How to run predator service

Create .env file

Create copy conf/.env.template and create .env file
Put .env file to the root of repository

Set env variable

example of config to run

PORT=

DB_HOST=localhost
DB_PORT=5432
DB_NAME=predator
DB_USER=predator
DB_PASS=secretpassword

BIGQUERY_PROJECT_ID=sample-project

PROFILE_KAFKA_TOPIC=profile
AUDIT_KAFKA_TOPIC=audit
KAFKA_BROKER=localhost:6668

TOLERANCE_STORE_URL=example/tolerance

UNIQUE_CONSTRAINT_STORE_URL=example/uniqueconstraints.csv
MULTI_TENANCY_ENABLED=true
GIT_AUTH_PRIVATE_KEY_PATH=~/.ssh/private.key
TZ=UTC

Setup DB

./predator migrate -e .env to run the DB migration

Note: If any changes made on the migration files, re-run this command to re-generate the migration resource.
make generate-db-resource

How to Run

./predator start -e .env

How to do Profile and Audit using API Call

Before begin, decide below profiling details.

URN Target table ID
Filter (optional) Filter expression in SQL syntax. This expression will be applied in the WHERE clause of profiling query. For example: __PARTITION__ = '2021-01-01'.
Group (optional) Which field the result should be grouped with. Can be any field or PARTITION
Mode Profiling mode will differentiate how the result will be visualized. complete for presenting the results as independent data result, or incremental for presenting it as part of another same group results.
Audit time Timestamp of when audit happened.

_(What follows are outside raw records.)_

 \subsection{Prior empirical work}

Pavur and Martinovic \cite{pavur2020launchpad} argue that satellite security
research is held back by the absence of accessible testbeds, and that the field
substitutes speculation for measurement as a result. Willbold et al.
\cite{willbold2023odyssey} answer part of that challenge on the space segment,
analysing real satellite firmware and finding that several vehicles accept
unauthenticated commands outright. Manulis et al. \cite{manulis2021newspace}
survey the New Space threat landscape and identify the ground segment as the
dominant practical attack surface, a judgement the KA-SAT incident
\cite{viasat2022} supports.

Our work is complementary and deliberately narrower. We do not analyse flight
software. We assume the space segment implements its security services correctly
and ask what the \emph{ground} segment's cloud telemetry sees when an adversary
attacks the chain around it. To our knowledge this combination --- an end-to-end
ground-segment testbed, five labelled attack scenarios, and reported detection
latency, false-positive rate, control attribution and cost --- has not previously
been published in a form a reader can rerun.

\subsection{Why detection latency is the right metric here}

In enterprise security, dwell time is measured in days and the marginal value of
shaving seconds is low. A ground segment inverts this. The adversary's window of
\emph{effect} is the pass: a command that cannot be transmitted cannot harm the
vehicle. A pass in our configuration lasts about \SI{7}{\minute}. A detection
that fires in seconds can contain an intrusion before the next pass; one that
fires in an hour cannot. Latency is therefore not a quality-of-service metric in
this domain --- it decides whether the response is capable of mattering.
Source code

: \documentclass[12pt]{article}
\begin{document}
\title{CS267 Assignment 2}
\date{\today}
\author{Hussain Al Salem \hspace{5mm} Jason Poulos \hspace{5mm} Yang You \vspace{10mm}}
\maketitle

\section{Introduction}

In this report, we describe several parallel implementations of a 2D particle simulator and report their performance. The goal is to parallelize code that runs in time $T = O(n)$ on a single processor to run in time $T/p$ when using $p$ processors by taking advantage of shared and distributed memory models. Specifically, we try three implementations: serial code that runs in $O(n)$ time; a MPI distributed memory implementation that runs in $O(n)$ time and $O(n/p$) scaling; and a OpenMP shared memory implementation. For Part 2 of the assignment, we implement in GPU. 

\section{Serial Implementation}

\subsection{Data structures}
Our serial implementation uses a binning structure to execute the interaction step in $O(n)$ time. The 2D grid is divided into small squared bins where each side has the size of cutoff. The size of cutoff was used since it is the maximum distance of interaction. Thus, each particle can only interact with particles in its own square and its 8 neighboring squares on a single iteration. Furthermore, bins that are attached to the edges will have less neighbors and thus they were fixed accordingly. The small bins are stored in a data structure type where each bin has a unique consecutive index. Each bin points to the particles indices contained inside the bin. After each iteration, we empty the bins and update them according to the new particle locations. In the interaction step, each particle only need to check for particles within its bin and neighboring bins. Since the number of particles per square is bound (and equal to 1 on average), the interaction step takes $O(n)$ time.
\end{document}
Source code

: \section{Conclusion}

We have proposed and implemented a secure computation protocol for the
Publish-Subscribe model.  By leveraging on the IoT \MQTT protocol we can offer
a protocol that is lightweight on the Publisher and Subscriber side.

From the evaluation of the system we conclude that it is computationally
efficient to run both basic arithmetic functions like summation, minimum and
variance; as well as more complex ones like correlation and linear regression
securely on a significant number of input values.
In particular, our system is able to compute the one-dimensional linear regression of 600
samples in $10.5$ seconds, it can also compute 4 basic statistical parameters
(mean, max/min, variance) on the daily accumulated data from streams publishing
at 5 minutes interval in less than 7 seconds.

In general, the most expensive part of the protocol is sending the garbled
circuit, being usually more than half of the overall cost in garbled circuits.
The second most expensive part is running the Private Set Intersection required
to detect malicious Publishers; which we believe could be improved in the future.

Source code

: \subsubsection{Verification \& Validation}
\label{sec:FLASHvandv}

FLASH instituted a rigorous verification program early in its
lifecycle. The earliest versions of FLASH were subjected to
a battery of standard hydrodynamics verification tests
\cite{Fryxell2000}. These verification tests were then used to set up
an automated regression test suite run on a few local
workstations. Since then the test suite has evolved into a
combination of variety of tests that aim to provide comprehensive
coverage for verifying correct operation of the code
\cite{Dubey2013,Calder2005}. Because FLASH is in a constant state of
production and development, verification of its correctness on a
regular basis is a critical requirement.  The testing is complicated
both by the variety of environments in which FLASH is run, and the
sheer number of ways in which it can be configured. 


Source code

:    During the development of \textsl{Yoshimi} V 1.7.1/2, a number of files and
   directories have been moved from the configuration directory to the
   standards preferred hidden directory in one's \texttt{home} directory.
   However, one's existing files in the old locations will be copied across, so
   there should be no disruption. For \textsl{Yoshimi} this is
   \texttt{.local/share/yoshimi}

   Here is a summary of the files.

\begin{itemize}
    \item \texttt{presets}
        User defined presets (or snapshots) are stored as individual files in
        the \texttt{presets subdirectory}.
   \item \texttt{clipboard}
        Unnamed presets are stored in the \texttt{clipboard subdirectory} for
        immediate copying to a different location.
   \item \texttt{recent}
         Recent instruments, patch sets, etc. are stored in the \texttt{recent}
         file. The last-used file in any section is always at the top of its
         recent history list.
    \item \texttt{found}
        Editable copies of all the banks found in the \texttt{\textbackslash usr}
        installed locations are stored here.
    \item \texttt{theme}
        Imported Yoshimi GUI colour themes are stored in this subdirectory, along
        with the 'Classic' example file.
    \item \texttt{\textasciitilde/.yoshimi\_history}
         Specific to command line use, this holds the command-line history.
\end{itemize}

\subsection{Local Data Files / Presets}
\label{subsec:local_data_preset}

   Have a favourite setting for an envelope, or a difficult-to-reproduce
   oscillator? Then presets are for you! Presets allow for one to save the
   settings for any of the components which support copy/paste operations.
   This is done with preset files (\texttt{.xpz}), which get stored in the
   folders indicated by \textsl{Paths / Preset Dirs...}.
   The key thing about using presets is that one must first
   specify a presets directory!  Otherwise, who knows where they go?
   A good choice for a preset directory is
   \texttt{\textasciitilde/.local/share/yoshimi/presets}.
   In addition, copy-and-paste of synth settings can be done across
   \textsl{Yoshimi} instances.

Create profile job : POST /v1beta1/profile. Please include the profiling details as the payload.
Wait until status becomes completed

Call GET /v1beta1/profile/{profile_id} periodically until status becomes completed
Audit the profiled data : POST /v1beta1/profile/{profile_id}/audit

How to do Profile and Audit using CLI

First, build by running make build

To profile and audit profile_audit -s {server} -u {urn} -f {filter} -g {group} -m {mode} -a {audit_time}
To only profile profile -s {server} -u {urn} -f {filter} -g {group} -m {mode} -a {audit_time}

Usage example:

predator profile_audit \
-s http://sample-predator-server \
-u sample-project.sample_dataset.sample_table \
-g "date(sample_timestamp_field)" \
-f "date(sample_timestamp_field) in (\"2020-12-02\",\"2020-12-01\",\"2020-11-30\")" \
-m complete \
-a "2020-12-02T07:00:00.000Z"

Usage example by using Docker:

docker run --rm -e SUB_COMMAND=profile_audit \
-e PREDATOR_URL=http://sample-predator-server \
-e URN=sample-project.sample_dataset.sample_table \
-e GROUP="date(sample_timestamp_field)" \
-e FILTER="__PARTITION__ = \"2020-11-01\"" \
-e MODE=complete \
-e AUDIT_TIME="2020-12-02T07:00:00.000Z" \
predator:latest

Local Testing Guide

Dependencies

When doing local testing, some external dependency can be replaced with local files and folders. Here is the step by step for set up the configuration and running predator for local testing purpose.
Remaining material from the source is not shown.